### EXERCISE DETAILS
Keep only the lines of the data below that contain "users", and copy them.

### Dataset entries
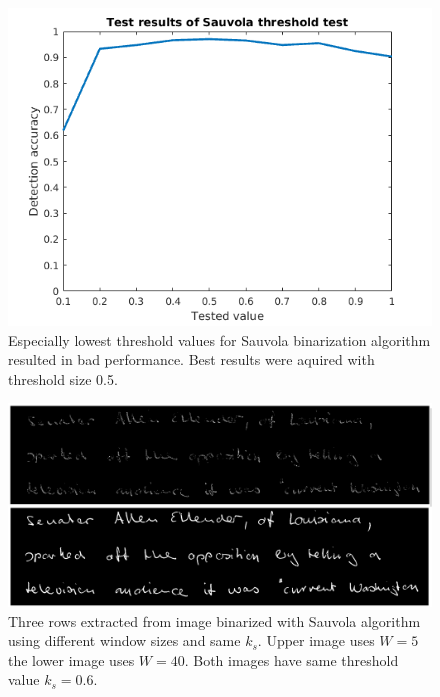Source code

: \documentclass{article}
\begin{document}
    \begin{figure}[!ht]
      \centering
      \includegraphics[natwidth=560,natheight=420,scale=0.45]{sauvolathreshold_test.png}
      \caption{Especially lowest threshold values for Sauvola binarization algorithm resulted in bad performance. Best results were aquired with threshold size 0.5. \label{fig:sauvolathreshold}}
    \end{figure}

    \begin{figure}[!ht]
      \centering
      \includegraphics[natwidth=2178,natheight=1048,scale=0.18]{sauvola_5_40.png}
      \caption{Three rows extracted from image binarized with Sauvola algorithm using different window sizes and same $k_s$. Upper image uses $W = 5$  the lower image uses $W = 40$. Both images have same threshold value $k_s = 0.6$. \label{fig:sauvola540}}
    \end{figure}
\end{document}
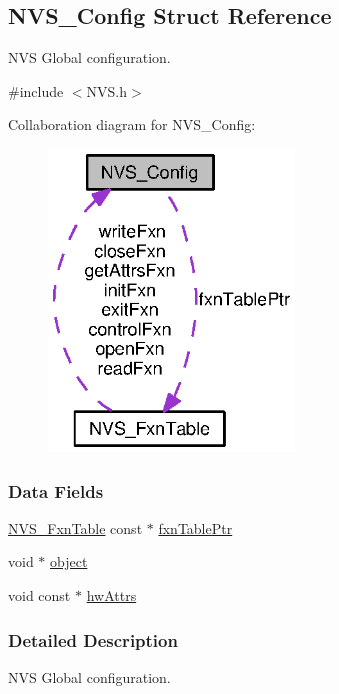 \subsection{N\+V\+S\+\_\+\+Config Struct Reference}
\label{struct_n_v_s___config}


N\+V\+S Global configuration.  




{\ttfamily \#include $<$N\+V\+S.\+h$>$}



Collaboration diagram for N\+V\+S\+\_\+\+Config\+:
\nopagebreak
\begin{figure}[H]
\begin{center}
\leavevmode
\includegraphics[width=185pt]{struct_n_v_s___config__coll__graph}
\end{center}
\end{figure}
\subsubsection*{Data Fields}
\begin{DoxyCompactItemize}
\item 
\hyperlink{struct_n_v_s___fxn_table}{N\+V\+S\+\_\+\+Fxn\+Table} const $\ast$ \hyperlink{struct_n_v_s___config_aa1ed9a9c3ec0a1f3c9a5fac057c55670}{fxn\+Table\+Ptr}
\item 
void $\ast$ \hyperlink{struct_n_v_s___config_a04d08bd3139ba6a6f51ccde721023b59}{object}
\item 
void const $\ast$ \hyperlink{struct_n_v_s___config_a96723351986b33e91fc9229d3bf517f1}{hw\+Attrs}
\end{DoxyCompactItemize}


\subsubsection{Detailed Description}
N\+V\+S Global configuration. 

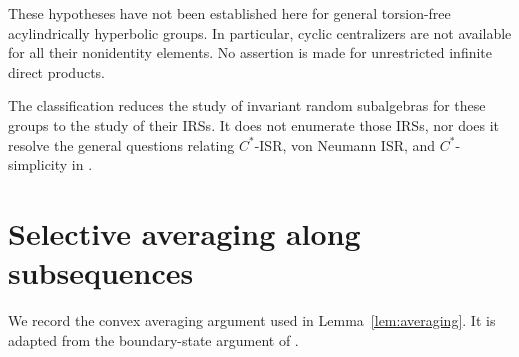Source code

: \documentclass[11pt,letterpaper]{amsart}
\numberwithin{equation}{section}
\theoremstyle{definition}
\theoremstyle{remark}
\begin{document}
These hypotheses have not been established here for general
torsion-free acylindrically hyperbolic groups. In particular, cyclic
centralizers are not available for all their nonidentity elements.
No assertion is made for unrestricted infinite direct products.

The classification reduces the study of invariant random subalgebras
for these groups to the study of their IRSs. It does not enumerate
those IRSs, nor does it resolve the general
questions relating $C^*$-ISR, von Neumann ISR, and $C^*$-simplicity in
\cite[Questions~6.11--6.12]{AJ}.

\appendix
\section{Selective averaging along subsequences}\label{app:averaging}

We record the convex averaging argument used in
Lemma~\ref{lem:averaging}. It is adapted from the boundary-state
argument of \cite[Lemma~3.1 and Proposition 3.2]{AJ}.
\end{document}
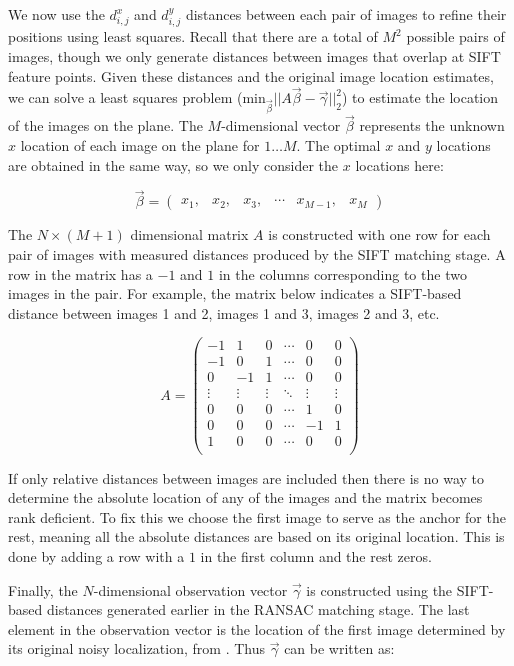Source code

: \documentclass[10pt,twocolumn,letterpaper]{article}
\begin{document}
We now use the $d^x_{i,j}$ and $d^y_{i,j}$ distances between each pair
of images to refine their positions using least squares. Recall that
there are a total of $M^{2}$ possible pairs of images, though we only
generate distances between images that overlap at SIFT feature
points. Given these distances and the original image location
estimates, we can solve a least squares problem
($\textrm{min}_{\vec{\beta}} ||A \vec{\beta} - \vec{\gamma}||_2^2 $)
to estimate the location of the images on the plane. The
$M$-dimensional vector $\vec{\beta}$ represents the unknown $x$
location of each image on the plane for $1 \dots M$. The optimal $x$
and $y$ locations are obtained in the same way, so we only consider
the $x$ locations here:

\[\vec{\beta} =
\begin{pmatrix}
  x_1, & x_2, & x_3, & \cdots & x_{M-1}, & x_M
\end{pmatrix}
\]

The $N \times (M+1)$ dimensional matrix $A$ is constructed with one
row for each pair of images with measured distances produced by the
SIFT matching stage. A row in the matrix has a $-1$ and $1$ in the
columns corresponding to the two images in the pair. For example, the
matrix below indicates a SIFT-based distance between images 1 and 2,
images 1 and 3, images 2 and 3, etc.

\[
A =
\begin{pmatrix}
  -1 & 1 & 0 & \cdots & 0 & 0\\
  -1 & 0 & 1 & \cdots & 0 & 0\\
  0 & -1 & 1 & \cdots & 0 & 0\\
  \vdots  & \vdots & \vdots & \ddots & \vdots  & \vdots\\
  0 & 0 & 0 & \cdots & 1 & 0 \\
  0 & 0 & 0 & \cdots & -1 & 1 \\
  1 & 0 & 0 & \cdots & 0 & 0 \\
\end{pmatrix}
\]

If only relative distances between images are included then there is
no way to determine the absolute location of any of the images and the
matrix becomes rank deficient. To fix this we choose the first image
to serve as the anchor for the rest, meaning all the absolute
distances are based on its original location. This is done by adding a
row with a $1$ in the first column and the rest zeros.

Finally, the $N$-dimensional observation vector $\vec{\gamma}$ is
constructed using the SIFT-based distances generated earlier in the
RANSAC matching stage. The last element in the observation vector is
the location of the first image determined by its original noisy
localization, from \cite{chen2010indoor, liu2010indoor}. Thus
$\vec{\gamma}$ can be written as:
\end{document}
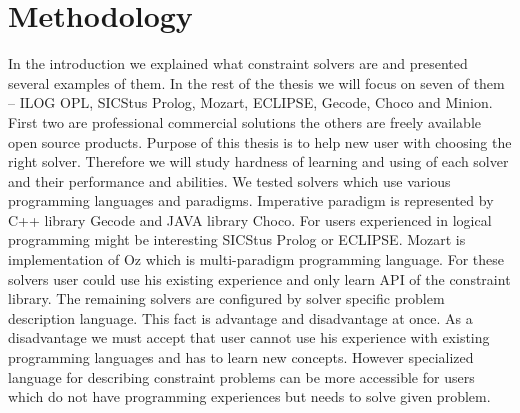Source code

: \chapter{Methodology}
\thispagestyle{myheadings}

In the introduction we explained what constraint solvers are and presented several 
examples of them. In the rest of the thesis we will focus on seven of them -- ILOG 
OPL, SICStus Prolog, Mozart, ECLIPSE, Gecode, Choco and Minion. First two are 
professional commercial solutions the others are freely available open source 
products. Purpose of this thesis is to help new user with choosing the right solver. 
Therefore we will study hardness of learning and using of each solver and their 
performance and abilities. We tested solvers which use various programming languages 
and paradigms. Imperative paradigm is represented by C++ library Gecode and JAVA 
library Choco. For users experienced in logical programming might be interesting 
SICStus Prolog or ECLIPSE. Mozart is implementation of Oz which is multi-paradigm 
programming language. For these solvers user could use his existing experience and 
only learn API of the constraint library. The remaining solvers are configured by 
solver specific problem description language. This fact is advantage and disadvantage 
at once. As a disadvantage we must accept that user cannot use his experience with 
existing programming languages and has to learn new concepts. However specialized 
language for describing constraint problems can be more accessible for users which 
do not have programming experiences but needs to solve given problem.

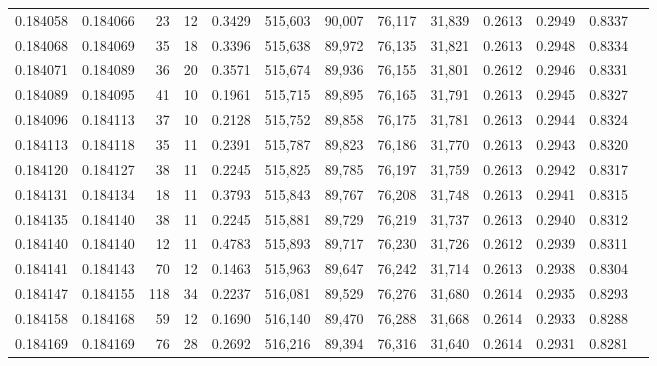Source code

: \begin{tabular}{rrrrrrrrrrrrr}
0.184058 & 0.184066 &    23 &  12 &                                     0.3429 & 515,603 &  90,007 &  76,117 &  31,839 & 0.2613 & 0.2949 & 0.8337 \\
0.184068 & 0.184069 &    35 &  18 &                                     0.3396 & 515,638 &  89,972 &  76,135 &  31,821 & 0.2613 & 0.2948 & 0.8334 \\
0.184071 & 0.184089 &    36 &  20 &                                     0.3571 & 515,674 &  89,936 &  76,155 &  31,801 & 0.2612 & 0.2946 & 0.8331 \\
0.184089 & 0.184095 &    41 &  10 &                                     0.1961 & 515,715 &  89,895 &  76,165 &  31,791 & 0.2613 & 0.2945 & 0.8327 \\
0.184096 & 0.184113 &    37 &  10 &                                     0.2128 & 515,752 &  89,858 &  76,175 &  31,781 & 0.2613 & 0.2944 & 0.8324 \\
0.184113 & 0.184118 &    35 &  11 &                                     0.2391 & 515,787 &  89,823 &  76,186 &  31,770 & 0.2613 & 0.2943 & 0.8320 \\
0.184120 & 0.184127 &    38 &  11 &                                     0.2245 & 515,825 &  89,785 &  76,197 &  31,759 & 0.2613 & 0.2942 & 0.8317 \\
0.184131 & 0.184134 &    18 &  11 &                                     0.3793 & 515,843 &  89,767 &  76,208 &  31,748 & 0.2613 & 0.2941 & 0.8315 \\
0.184135 & 0.184140 &    38 &  11 &                                     0.2245 & 515,881 &  89,729 &  76,219 &  31,737 & 0.2613 & 0.2940 & 0.8312 \\
0.184140 & 0.184140 &    12 &  11 &                                     0.4783 & 515,893 &  89,717 &  76,230 &  31,726 & 0.2612 & 0.2939 & 0.8311 \\
0.184141 & 0.184143 &    70 &  12 &                                     0.1463 & 515,963 &  89,647 &  76,242 &  31,714 & 0.2613 & 0.2938 & 0.8304 \\
0.184147 & 0.184155 &   118 &  34 &                                     0.2237 & 516,081 &  89,529 &  76,276 &  31,680 & 0.2614 & 0.2935 & 0.8293 \\
0.184158 & 0.184168 &    59 &  12 &                                     0.1690 & 516,140 &  89,470 &  76,288 &  31,668 & 0.2614 & 0.2933 & 0.8288 \\
0.184169 & 0.184169 &    76 &  28 &                                     0.2692 & 516,216 &  89,394 &  76,316 &  31,640 & 0.2614 & 0.2931 & 0.8281 \\

\end{tabular}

### EXERCISE OUTPUT
library Choco. For users experienced in logical programming might be interesting 
language for describing constraint problems can be more accessible for users which 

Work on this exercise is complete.